Entries taken from a collection:
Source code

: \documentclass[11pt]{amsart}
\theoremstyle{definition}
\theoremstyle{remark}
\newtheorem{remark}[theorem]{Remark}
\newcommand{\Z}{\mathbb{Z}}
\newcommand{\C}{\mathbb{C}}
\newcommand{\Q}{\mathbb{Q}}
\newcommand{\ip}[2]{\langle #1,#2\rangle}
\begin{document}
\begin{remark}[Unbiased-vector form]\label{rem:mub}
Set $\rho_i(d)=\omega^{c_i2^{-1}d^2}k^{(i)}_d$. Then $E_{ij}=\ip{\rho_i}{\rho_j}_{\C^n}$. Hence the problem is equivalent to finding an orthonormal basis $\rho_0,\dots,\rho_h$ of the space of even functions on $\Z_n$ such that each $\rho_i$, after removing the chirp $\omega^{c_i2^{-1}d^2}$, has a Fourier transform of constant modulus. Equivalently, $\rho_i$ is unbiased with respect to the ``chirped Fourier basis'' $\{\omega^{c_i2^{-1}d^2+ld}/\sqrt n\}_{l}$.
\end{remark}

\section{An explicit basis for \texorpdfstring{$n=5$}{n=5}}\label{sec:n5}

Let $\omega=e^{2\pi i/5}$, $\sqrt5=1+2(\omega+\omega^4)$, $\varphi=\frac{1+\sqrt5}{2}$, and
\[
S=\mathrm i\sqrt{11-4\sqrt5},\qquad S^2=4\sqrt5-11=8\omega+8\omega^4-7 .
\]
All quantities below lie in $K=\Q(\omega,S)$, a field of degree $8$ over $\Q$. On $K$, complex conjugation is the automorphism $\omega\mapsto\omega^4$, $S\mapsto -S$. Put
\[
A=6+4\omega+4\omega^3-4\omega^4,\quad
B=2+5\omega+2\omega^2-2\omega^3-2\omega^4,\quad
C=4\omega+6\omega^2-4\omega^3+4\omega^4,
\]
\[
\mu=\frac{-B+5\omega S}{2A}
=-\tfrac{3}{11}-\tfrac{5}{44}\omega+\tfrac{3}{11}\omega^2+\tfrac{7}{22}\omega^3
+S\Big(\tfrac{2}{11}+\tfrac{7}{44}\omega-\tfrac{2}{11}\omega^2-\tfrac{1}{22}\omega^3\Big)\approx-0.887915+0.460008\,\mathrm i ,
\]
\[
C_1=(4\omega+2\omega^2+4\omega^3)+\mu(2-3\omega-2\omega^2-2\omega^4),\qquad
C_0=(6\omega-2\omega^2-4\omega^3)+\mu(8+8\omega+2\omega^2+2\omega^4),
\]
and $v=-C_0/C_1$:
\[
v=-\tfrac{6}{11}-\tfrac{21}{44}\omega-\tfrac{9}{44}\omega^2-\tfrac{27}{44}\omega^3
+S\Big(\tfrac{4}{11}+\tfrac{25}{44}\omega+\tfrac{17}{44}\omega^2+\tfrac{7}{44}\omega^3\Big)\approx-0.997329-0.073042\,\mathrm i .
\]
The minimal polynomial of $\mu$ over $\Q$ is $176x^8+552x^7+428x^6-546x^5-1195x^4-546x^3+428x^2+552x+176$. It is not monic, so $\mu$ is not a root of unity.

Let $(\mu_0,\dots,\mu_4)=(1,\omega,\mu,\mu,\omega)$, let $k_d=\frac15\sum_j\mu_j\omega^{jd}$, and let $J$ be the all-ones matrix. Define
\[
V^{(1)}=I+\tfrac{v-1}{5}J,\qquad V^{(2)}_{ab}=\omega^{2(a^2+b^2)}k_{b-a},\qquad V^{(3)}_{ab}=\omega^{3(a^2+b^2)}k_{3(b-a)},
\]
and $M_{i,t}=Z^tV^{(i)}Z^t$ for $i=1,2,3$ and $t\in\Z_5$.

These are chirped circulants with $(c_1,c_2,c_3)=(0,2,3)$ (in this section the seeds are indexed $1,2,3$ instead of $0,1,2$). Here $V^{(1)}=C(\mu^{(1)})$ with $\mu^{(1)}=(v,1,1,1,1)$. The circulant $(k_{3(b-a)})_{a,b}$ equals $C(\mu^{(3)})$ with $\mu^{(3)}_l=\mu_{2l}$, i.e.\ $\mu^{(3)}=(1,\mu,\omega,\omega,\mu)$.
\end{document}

Prompt
Across all the records above, count the lines that contain "remark" and reply with only the number.

Your solution
4